Interview Checklist¶
Must Cover:¶
- Clarifying questions
- Multi-modal architecture
- Text preprocessing (adversarial handling)
- Decision thresholds (auto vs review)
- Human-in-the-loop workflow
- Scaling strategy
Good to Cover:¶
- Context-aware moderation
- Regional/cultural considerations
- Continuous learning pipeline
- Appeals process
- Moderator well-being
Red Flags:¶
- Single model for everything
- Ignoring adversarial users
- No human review path
- Not discussing context
- Ignoring edge cases
Sample Script¶
Interviewer: "Design content moderation for Instagram"
You: "Great question! Let me clarify the scope.
What content types - posts, stories, reels, comments?"
Interviewer: "All of them"
You: "And what categories of violations?"
Interviewer: "Focus on NSFW, hate speech, and bullying"
You: "Perfect. Let me outline my approach.
[Draw architecture]
The key insight is multi-modal content needs
multi-modal moderation. I'd have separate models
for text, images, and video, then aggregate.
For text, I'd use fine-tuned BERT with
preprocessing to handle adversarial input
like leet speak and unicode tricks.
For images, ResNet for NSFW with OCR to
catch text in memes.
For video, smart frame sampling at scene
changes plus audio transcription.
Decision engine aggregates all scores and
routes to: auto-approve, human review, or reject.
For 100M/day, I'd use async processing with
Kafka and GPU clusters for inference.
Shall I dive deeper into any component?"
Типичные заблуждения¶
Заблуждение: на интервью достаточно описать ML pipeline без Human Review
Human-in-the-loop -- обязательная часть ответа. Без обсуждения: (1) priority queue по severity, (2) SLA для разных категорий, (3) moderator specialization и rotation, (4) feedback loop в ML -- ответ считается неполным. Интервьюер ожидает понимание, что ML -- это первый фильтр, а не единственное решение.

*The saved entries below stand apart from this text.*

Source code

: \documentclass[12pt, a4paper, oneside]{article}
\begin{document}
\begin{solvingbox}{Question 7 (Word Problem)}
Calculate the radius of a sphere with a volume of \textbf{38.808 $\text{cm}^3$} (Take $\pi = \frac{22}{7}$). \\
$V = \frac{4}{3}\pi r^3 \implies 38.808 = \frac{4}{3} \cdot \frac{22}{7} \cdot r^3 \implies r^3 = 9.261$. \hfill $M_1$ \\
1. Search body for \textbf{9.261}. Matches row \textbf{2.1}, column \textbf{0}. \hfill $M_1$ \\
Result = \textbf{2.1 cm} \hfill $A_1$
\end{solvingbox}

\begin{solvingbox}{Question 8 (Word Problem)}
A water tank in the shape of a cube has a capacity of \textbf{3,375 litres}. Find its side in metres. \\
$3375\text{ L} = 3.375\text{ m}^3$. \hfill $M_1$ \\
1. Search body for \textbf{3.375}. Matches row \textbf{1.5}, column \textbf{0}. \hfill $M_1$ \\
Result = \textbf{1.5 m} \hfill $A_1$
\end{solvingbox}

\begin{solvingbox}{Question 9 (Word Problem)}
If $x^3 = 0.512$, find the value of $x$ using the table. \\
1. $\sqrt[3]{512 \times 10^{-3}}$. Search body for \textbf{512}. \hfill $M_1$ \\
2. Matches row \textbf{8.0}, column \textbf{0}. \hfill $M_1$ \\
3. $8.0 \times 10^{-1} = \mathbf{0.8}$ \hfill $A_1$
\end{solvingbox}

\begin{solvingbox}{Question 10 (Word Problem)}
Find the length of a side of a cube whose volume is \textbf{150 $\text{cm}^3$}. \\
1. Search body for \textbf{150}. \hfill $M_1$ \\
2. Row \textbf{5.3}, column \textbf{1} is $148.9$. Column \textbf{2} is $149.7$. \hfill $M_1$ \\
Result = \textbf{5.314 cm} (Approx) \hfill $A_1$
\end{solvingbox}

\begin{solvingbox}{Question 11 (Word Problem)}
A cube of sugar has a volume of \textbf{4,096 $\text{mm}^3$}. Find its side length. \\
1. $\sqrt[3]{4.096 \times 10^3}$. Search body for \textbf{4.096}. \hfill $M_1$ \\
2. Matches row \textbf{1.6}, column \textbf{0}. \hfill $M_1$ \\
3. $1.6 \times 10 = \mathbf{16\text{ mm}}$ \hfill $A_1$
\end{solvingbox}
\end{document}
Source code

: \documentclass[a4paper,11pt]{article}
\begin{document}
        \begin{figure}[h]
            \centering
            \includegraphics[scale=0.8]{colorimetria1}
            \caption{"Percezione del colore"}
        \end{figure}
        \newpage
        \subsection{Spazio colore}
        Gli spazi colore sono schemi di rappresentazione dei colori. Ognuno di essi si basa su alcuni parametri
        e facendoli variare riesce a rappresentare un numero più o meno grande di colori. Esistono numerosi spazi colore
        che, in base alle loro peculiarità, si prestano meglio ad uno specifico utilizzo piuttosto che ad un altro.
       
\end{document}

Заблуждение: scaling = просто добавить больше GPU
При 100M items/day (1200/sec average, 3600/sec peak) ключевые оптимизации: (1) Hash-based dedup -- одинаковое изображение = один результат, экономит ~30% compute, (2) Tiered processing -- blocklist check до ML, (3) Async Kafka queue -- decouple submission от moderation, (4) Model batching для GPU efficiency. Без этих оптимизаций потребуется 5x больше GPU.
Вопросы с оценкой ответов¶
Как обрабатывать edge case: news account публикует graphic violence (война)?
"Автоматически блокировать -- violence is violence" -- нарушает свободу прессы
"Context-aware routing: (1) Account reputation check -- verified news accounts имеют отдельный threshold, (2) Violence model выдаёт high score, но Decision Engine проверяет context (is_news_account=true), (3) Route to specialized reviewers (не auto-reject), (4) If approved -- add content warning label вместо удаления. Policy: news exception для violence, но NEVER для child safety. Это показывает понимание policy-aware moderation."
Как масштабировать модерацию видео при 500 часов загрузки в минуту?
"Анализировать каждый кадр каждого видео" -- физически невозможно при таком объёме
"Tiered approach: (1) Быстрый check первых 3 кадров + thumbnail на NSFW/violence (<1s), если clean -- defer deep analysis. (2) Smart frame sampling: scene-change detection, ~30 кадров для 5-min video. (3) Audio pipeline параллельно: speech-to-text + text moderation + audio event detection (gunshots, screaming). (4) Prioritization: videos от new accounts и trending content проверяются первыми. (5) Deduplication: perceptual hash -- если видео уже модерировалось, reuse результат."